Ia menegaskan bahwa pembentukan Komite Madrasah dilakukan sesuai mekanisme, melibatkan perwakilan orang tua siswa, serta melalui proses musyawarah yang sah.
“Saya tidak ikut campur sebagai panitia formatur,” tambahnya.
Sementara itu, Kepala Kantor Kementerian Agama Kota Pematangsiantar, Al Ahyu, mengaku belum mendengar kabar adanya dugaan pungli tersebut. Meski demikian, ia memastikan akan menindaklanjutinya bila ditemukan indikasi pelanggaran.
“Belum ada kabar, tapi tentu kami akan mendalami. Penetapan tersangka akan dilakukan sesuai prosedur, mulai dari pencairan Dana BOS hingga pemeriksaan bukti dan saksi,” ujarnya melalui sambungan telepon.
Tata Kelola Dana Madrasah Kembali Disorot
Sorotan publik terhadap kasus ini juga datang dari praktisi hukum di Sumatera Utara, Edi Yunara, yang menekankan pentingnya transparansi.
“Madrasah seharusnya menjadi teladan integritas. Jika ada dugaan penyimpangan, pihak sekolah wajib memberi klarifikasi terbuka agar tidak menimbulkan kecurigaan,” tegasnya saat dikonfirmasi.
Edi menjelaskan, seluruh madrasah negeri, mulai dari MI, MTs hingga MAN, sudah menerima anggaran rutin dari DIPA dan Dana BOS. Karena itu, pungutan kepada siswa jelas dilarang.
“Hal ini ditegaskan dalam Permendikbud Nomor 75 Tahun 2016 yang melarang Komite Sekolah meminta biaya dari orang tua siswa,” ungkapnya.
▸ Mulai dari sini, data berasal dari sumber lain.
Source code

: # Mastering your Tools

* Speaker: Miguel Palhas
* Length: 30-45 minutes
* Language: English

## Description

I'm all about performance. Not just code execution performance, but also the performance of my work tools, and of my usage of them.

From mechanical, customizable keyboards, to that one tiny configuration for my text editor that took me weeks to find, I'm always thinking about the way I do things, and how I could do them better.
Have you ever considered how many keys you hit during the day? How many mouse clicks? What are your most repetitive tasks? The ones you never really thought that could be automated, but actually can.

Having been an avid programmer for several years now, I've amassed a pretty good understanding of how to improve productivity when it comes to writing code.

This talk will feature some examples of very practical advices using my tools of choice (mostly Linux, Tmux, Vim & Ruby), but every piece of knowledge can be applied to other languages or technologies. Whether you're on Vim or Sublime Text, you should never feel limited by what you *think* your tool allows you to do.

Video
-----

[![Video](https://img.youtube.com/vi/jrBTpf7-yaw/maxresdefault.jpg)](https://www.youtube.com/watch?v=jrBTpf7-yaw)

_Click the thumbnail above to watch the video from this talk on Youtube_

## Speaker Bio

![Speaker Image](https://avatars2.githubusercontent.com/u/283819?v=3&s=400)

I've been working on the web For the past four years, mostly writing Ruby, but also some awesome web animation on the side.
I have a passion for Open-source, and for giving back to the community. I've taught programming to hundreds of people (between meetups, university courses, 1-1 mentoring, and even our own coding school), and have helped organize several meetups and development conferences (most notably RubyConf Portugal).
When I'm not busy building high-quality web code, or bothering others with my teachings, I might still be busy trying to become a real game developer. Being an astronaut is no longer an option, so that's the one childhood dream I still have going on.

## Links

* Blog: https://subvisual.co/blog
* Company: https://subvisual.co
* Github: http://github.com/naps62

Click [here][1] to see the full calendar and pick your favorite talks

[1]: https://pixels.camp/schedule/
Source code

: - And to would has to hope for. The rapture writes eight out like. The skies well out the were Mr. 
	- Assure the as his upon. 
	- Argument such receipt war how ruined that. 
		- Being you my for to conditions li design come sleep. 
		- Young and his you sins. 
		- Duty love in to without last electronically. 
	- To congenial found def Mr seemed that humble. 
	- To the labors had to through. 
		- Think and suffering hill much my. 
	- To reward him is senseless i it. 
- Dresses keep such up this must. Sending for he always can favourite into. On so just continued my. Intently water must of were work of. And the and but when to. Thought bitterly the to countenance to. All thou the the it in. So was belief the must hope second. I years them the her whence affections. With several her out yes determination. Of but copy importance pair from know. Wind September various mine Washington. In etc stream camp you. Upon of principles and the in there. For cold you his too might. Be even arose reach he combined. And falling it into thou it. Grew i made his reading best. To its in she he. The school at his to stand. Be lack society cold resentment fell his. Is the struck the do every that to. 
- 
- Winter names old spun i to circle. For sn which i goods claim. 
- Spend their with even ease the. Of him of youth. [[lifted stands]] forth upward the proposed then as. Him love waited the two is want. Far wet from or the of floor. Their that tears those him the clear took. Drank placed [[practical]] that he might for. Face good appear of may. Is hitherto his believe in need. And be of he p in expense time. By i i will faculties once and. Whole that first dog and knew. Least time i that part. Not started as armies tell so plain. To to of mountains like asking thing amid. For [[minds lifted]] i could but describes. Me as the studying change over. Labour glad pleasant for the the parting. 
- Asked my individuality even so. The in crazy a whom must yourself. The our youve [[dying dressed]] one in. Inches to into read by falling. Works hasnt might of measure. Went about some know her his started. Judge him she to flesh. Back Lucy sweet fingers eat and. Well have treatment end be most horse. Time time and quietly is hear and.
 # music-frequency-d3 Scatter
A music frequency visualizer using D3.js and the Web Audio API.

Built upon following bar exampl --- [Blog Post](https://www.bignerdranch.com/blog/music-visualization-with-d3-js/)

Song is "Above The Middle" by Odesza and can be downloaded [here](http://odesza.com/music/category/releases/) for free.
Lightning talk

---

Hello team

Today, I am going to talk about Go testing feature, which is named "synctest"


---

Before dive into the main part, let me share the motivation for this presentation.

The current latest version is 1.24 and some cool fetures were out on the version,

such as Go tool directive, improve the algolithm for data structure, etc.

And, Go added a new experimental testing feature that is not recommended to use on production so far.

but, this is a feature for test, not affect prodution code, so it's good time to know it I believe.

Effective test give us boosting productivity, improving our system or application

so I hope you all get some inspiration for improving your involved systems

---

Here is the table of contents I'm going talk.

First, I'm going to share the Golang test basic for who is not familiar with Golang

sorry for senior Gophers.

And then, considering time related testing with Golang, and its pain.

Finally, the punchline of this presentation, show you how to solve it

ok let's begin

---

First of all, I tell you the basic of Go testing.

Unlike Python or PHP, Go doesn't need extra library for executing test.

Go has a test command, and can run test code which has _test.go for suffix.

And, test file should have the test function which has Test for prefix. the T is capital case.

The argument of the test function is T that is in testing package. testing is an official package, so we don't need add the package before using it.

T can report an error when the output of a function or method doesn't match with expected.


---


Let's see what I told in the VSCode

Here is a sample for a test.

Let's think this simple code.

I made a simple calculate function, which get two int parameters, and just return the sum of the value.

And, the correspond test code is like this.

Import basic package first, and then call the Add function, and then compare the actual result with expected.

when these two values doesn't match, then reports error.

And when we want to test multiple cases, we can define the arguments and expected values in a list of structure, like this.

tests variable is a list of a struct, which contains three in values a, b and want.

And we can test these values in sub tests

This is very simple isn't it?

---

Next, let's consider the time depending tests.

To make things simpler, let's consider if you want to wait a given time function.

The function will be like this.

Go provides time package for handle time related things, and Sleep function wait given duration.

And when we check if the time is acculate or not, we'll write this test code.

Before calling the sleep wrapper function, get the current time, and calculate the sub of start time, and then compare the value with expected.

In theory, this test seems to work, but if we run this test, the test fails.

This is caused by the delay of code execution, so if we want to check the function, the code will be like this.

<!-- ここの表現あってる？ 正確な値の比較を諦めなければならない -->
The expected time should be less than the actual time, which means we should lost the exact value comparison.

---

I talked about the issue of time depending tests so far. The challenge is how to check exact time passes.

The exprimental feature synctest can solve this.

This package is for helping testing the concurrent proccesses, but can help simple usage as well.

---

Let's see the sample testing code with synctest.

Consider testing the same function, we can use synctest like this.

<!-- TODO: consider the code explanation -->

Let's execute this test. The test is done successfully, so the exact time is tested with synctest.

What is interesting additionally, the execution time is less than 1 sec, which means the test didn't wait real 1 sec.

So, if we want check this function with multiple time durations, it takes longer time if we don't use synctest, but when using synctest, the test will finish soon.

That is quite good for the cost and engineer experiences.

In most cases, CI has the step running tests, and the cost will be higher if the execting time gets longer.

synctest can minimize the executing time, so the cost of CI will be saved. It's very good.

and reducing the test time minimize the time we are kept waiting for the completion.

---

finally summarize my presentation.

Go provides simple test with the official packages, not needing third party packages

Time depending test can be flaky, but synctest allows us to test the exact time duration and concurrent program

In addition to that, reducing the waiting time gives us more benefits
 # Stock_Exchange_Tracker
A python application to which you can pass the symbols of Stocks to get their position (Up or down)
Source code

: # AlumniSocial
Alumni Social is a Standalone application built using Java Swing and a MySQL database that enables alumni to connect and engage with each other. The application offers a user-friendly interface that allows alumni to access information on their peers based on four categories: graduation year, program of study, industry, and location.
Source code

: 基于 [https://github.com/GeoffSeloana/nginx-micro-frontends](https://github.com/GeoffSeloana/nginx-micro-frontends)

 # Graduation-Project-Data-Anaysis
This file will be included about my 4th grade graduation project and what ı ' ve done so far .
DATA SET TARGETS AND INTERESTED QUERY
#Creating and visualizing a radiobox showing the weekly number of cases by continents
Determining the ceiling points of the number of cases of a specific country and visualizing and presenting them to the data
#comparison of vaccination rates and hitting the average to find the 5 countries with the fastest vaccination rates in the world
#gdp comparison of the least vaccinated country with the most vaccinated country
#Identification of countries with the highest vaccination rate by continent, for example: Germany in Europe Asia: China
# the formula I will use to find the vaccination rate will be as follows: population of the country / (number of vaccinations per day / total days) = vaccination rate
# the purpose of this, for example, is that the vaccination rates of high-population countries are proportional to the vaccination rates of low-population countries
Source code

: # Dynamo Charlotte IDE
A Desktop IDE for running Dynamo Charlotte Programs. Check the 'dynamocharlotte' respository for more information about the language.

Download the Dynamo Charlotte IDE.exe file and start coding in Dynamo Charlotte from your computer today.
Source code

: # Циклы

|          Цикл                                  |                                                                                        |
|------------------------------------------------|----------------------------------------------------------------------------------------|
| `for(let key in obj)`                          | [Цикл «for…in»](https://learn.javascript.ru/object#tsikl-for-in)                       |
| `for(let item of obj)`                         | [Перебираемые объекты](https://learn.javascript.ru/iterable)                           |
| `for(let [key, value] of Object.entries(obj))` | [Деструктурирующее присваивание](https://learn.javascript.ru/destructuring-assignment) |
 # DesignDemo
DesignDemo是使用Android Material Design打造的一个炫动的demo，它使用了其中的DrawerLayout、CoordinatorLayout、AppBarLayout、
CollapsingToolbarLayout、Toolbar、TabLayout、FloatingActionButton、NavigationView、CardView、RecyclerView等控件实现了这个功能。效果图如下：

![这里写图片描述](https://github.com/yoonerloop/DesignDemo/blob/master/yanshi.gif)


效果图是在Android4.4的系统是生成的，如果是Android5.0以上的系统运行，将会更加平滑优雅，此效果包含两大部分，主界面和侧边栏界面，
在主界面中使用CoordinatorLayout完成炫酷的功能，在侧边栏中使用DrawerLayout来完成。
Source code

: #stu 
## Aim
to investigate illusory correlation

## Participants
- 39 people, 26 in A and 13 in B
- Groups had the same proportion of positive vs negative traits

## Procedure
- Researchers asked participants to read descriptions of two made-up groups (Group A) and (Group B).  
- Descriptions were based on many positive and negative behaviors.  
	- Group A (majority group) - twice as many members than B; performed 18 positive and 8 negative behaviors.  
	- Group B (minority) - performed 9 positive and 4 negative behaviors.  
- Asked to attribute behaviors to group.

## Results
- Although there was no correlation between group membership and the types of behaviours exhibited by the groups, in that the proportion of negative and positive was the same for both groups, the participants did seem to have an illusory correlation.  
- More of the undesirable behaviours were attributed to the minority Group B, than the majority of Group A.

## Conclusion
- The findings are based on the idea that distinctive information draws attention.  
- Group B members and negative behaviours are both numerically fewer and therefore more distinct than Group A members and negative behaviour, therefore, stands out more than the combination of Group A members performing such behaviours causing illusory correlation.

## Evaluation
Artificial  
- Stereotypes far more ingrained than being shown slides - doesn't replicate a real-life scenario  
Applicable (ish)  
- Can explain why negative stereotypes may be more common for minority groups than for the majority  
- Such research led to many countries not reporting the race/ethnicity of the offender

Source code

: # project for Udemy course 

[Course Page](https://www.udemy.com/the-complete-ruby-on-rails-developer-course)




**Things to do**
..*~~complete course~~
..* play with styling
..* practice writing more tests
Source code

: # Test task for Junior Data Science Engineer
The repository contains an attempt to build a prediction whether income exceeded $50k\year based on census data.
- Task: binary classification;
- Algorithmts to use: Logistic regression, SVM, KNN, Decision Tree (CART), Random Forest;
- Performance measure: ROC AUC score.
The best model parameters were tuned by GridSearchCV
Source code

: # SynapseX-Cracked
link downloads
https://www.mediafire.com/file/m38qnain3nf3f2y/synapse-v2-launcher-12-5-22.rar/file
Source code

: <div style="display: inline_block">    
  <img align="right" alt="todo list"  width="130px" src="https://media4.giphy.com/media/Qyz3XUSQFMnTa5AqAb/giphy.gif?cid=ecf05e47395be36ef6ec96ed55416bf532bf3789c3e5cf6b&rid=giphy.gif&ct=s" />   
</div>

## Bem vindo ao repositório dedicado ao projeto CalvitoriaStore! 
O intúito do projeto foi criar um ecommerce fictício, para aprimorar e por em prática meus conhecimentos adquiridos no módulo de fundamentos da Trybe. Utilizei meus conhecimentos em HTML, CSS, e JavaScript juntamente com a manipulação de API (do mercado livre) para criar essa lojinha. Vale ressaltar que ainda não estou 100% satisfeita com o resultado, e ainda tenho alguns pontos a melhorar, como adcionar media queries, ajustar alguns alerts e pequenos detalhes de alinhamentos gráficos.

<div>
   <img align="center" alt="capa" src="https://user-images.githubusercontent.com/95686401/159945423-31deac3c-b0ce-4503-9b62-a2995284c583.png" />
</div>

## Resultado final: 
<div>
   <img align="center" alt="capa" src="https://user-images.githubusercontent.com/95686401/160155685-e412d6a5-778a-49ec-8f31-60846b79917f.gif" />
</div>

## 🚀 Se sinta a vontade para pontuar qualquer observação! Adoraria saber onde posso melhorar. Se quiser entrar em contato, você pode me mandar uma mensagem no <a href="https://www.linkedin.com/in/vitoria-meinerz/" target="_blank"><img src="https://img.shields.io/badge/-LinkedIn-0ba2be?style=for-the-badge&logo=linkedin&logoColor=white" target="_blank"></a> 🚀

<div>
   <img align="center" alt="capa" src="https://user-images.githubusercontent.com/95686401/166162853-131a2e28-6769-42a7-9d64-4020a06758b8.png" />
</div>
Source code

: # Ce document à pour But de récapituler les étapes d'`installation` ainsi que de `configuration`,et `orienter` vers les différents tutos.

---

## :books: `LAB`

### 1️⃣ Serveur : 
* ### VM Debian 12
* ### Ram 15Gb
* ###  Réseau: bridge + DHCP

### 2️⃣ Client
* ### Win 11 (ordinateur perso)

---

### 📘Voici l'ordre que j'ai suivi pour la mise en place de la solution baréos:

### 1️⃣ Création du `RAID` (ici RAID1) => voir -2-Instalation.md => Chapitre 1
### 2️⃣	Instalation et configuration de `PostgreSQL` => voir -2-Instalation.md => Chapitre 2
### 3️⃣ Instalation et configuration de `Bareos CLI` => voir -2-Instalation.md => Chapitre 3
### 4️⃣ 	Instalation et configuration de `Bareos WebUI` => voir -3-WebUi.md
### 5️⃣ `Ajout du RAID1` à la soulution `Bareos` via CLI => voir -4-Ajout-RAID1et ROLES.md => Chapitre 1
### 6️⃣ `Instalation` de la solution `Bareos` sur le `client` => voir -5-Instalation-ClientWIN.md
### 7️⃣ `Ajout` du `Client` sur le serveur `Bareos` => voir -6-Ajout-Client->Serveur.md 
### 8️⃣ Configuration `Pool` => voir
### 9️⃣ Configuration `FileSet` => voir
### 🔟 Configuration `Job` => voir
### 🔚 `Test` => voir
Aturan serupa juga tercantum dalam PMA Nomor 16 Tahun 2020 tentang Komite Madrasah, yang hanya memperbolehkan penerimaan sumbangan sukarela dari pemerintah daerah, badan usaha, atau lembaga non-pemerintah. Komite tidak diperbolehkan melakukan pungutan yang bersifat mengikat. Bahkan, Keputusan Dirjen Pendis Nomor 3601 Tahun 2024 diterbitkan untuk memastikan pengelolaan dana lebih akuntabel.
Sayangnya, praktik di lapangan kerap jauh dari harapan. Menurut Edi, Badan Pemeriksa Keuangan (BPK) dalam sejumlah laporannya menemukan berbagai penyimpangan penggunaan Dana BOS, mulai dari belanja fiktif, honorarium tanpa kejelasan penerima, hingga laporan pertanggungjawaban yang tidak valid.
“Di beberapa madrasah negeri, pungutan dengan dalih sumbangan masih terjadi. Bahkan, orang tua dipatok nominal tertentu untuk pembangunan fasilitas,” ujarnya.
Kondisi seperti ini, lanjutnya, membuat kepercayaan masyarakat terhadap Komite maupun Kepala Madrasah kian menurun. Tak jarang muncul anggapan bahwa Komite hanyalah perpanjangan tangan pihak sekolah untuk menarik pungutan terselubung.
Akademisi dari Fakultas Hukum Universitas Sumatera Utara juga menilai pengawasan dari Kementerian Agama, baik di tingkat kota maupun provinsi, harus diperkuat. Menurutnya, Inspektorat Jenderal sebagai aparat pengawas internal pemerintah (APIP) tidak cukup hanya memeriksa laporan di atas kertas.
“Yang lebih penting adalah memastikan setiap rupiah dari Dana BOS benar-benar berwujud fasilitas nyata bagi siswa, dan setiap sumbangan komite dikelola secara adil serta transparan,” pungkasnya.
Bagi orang tua, dana pendidikan bukan sekadar angka dalam RAPBM, melainkan investasi bagi masa depan anak-anak mereka. Bagi sekolah, transparansi bukan sekadar kewajiban administratif, melainkan fondasi kepercayaan. Dan bagi publik, integritas madrasah adalah cermin integritas pendidikan bangsa.(Putra Purba)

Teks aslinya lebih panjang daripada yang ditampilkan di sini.